Response to ch. 5 & 6 NBC



                This was a very interesting read. I could understand most of it, for once, which is great news for me.  I’m not sure what I want to talk about first, so many new ideas and possibilities were brought to my attention in this reading. Let’s focus on the mind control aspects.

                One of the studies mentioned was intended to enable a blind person to see using a camera and computer set up attached to their brain. The results weren’t as incredible as you might imagine from this information. The person was able to perceive visual-like sensations. They would react to objects that seemed to come at them in one study for instance. They couldn’t really see like they would had, they had working biological sight. They even kind of hooked the person up to a TV and the internet. While the results aren’t there yet, you could imagine the possibilities. What would you “see” if you were hooked up to the internet? Would you see code kind of reminiscent of the Matrix or would you kind of exist in a virtual world? If the later was true, imagine all the possibilities for MMOs. If you were hooked up to a computer and saw the virtual world as if you were actually there and you were logged on to an online game, would your body move and react in the real world to what you saw and experienced in the virtual one? Would you perceive a sense of pain if you saw yourself get zapped with electricity or slashed with a sword? These are all outlandish ponderings but in a more practical and realistic view, the possibilities of enabling the blind to see again are phenomenal.

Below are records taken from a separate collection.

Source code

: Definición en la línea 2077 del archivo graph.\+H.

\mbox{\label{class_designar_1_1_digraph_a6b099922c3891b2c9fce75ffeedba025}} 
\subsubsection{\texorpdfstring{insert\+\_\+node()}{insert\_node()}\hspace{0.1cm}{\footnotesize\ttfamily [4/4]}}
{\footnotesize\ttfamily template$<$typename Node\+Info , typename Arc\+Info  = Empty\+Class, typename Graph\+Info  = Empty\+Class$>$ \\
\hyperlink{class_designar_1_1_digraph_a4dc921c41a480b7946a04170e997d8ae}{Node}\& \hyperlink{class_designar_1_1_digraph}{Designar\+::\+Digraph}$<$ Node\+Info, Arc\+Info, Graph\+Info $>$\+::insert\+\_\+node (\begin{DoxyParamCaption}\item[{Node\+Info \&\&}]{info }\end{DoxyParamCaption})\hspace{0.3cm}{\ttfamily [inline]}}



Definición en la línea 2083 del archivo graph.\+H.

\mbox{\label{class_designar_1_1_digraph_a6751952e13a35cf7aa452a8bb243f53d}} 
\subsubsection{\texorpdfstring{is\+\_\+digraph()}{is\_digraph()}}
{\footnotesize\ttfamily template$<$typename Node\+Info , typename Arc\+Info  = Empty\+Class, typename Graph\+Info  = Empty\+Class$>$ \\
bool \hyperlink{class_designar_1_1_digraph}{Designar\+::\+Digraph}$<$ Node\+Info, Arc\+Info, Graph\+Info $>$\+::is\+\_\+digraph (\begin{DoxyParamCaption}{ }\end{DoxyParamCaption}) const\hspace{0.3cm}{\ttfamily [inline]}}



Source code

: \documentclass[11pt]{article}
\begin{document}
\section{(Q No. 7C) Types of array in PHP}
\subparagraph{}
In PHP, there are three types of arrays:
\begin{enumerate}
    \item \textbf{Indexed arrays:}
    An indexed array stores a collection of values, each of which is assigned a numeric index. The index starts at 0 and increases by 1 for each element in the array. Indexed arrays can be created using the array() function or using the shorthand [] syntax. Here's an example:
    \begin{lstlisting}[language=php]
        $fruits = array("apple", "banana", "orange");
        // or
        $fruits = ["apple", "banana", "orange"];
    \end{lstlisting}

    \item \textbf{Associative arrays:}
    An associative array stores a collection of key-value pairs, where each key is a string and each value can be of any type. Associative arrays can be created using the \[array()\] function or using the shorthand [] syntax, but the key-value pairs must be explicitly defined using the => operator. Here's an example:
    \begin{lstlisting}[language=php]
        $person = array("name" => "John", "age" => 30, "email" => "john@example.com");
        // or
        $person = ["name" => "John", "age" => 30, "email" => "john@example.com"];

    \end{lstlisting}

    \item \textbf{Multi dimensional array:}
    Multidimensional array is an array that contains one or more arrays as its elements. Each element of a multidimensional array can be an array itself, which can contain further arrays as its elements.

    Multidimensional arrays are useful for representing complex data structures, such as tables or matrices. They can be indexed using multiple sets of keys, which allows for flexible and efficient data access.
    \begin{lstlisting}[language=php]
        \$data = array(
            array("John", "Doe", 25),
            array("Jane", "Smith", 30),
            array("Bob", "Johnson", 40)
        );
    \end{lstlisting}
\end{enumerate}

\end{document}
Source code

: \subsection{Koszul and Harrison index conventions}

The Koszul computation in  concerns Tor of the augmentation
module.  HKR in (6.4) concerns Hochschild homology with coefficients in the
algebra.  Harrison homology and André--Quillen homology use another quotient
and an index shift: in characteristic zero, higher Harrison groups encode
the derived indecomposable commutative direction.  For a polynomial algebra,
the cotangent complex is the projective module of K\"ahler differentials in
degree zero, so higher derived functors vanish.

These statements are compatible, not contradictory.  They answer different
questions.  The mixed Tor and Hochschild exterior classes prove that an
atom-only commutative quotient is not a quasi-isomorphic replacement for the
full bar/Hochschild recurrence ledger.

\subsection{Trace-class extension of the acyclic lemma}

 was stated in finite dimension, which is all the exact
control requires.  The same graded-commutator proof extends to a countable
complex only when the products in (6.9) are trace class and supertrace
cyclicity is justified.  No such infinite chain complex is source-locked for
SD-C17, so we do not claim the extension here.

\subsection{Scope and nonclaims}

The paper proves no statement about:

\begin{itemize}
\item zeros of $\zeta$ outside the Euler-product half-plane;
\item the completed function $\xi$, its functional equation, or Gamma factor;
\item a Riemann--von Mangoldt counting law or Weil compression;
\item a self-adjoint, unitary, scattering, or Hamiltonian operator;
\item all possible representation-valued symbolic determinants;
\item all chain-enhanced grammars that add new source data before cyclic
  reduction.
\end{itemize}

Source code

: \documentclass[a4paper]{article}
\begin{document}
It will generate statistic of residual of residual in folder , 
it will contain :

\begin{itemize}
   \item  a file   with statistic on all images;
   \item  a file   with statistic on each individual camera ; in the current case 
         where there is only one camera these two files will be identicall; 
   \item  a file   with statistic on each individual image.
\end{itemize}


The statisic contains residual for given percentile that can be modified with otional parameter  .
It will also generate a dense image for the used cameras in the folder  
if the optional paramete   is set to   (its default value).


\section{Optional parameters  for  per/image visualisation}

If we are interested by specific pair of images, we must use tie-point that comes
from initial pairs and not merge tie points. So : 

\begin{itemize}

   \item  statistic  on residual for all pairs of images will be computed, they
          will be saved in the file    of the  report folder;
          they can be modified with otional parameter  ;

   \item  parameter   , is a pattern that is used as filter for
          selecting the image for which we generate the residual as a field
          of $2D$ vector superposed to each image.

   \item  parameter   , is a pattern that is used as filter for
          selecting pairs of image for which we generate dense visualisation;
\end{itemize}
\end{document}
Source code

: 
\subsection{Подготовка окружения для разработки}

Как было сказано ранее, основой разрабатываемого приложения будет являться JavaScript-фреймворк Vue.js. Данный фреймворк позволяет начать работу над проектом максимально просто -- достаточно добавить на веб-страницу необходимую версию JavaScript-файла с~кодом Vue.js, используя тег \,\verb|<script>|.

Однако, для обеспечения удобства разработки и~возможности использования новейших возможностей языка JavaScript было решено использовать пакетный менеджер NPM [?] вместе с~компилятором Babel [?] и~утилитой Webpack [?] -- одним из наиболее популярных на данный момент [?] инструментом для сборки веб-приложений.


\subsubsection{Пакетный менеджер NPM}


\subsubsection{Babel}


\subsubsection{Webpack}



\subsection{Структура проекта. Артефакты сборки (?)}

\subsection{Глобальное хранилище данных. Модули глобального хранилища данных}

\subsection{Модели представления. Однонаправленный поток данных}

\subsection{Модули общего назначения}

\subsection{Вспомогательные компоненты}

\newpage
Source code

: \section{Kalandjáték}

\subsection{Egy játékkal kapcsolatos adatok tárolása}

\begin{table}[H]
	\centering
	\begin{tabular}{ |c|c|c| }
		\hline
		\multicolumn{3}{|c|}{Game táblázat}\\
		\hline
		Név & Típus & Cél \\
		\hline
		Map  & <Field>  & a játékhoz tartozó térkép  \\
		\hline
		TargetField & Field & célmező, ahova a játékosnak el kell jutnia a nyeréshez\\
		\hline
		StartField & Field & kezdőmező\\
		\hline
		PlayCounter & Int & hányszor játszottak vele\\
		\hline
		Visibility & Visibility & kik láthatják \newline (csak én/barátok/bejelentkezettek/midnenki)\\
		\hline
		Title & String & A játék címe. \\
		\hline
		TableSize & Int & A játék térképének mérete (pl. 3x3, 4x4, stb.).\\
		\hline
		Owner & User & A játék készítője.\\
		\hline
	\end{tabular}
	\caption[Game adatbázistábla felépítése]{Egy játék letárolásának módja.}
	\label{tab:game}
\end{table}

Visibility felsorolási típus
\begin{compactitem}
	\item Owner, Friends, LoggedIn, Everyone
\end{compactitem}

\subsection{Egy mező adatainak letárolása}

                Along the same lines of the aforementioned online video-gaming aspect, Steve Potter’s study begs similar inquiries. He used in vitro grown rat hippocampal neural tissue to control a virtual animal. One is left to wonder what this makes the creature. Is this creature “alive”? The tissues controlling the animal are most definitely alive, but are attached to no living body. Does this make the creature a computer program and thus not living, or does the living tissue take precedence and rule the being as living? After a time, would the living tissue have integrated enough with virtual body to experience sensations of pain or pleasure inflicted on the virtual body? This brings on very interesting pondering in my mind. Would it be possible to attach the mind of a fully paralyzed individual to a virtual avatar so that the person can live on in that reality? Or maybe integrate the person’s mind into a 100 percent mechanical robot body? Would it be like having bodily control again? In a different imagining, in a far off future, having built on this study, would such a world exist in which a person could wear a headband, similar to those used in the game Mind Flex, to attach their neural activities to an online virtual avatar to play in online games, or go to virtual speed dating meetings, or family reunions or even business meetings? Just imagine this world, how easy it would be to keep in touch with family in a more in- person kind of way than the existing technology of today.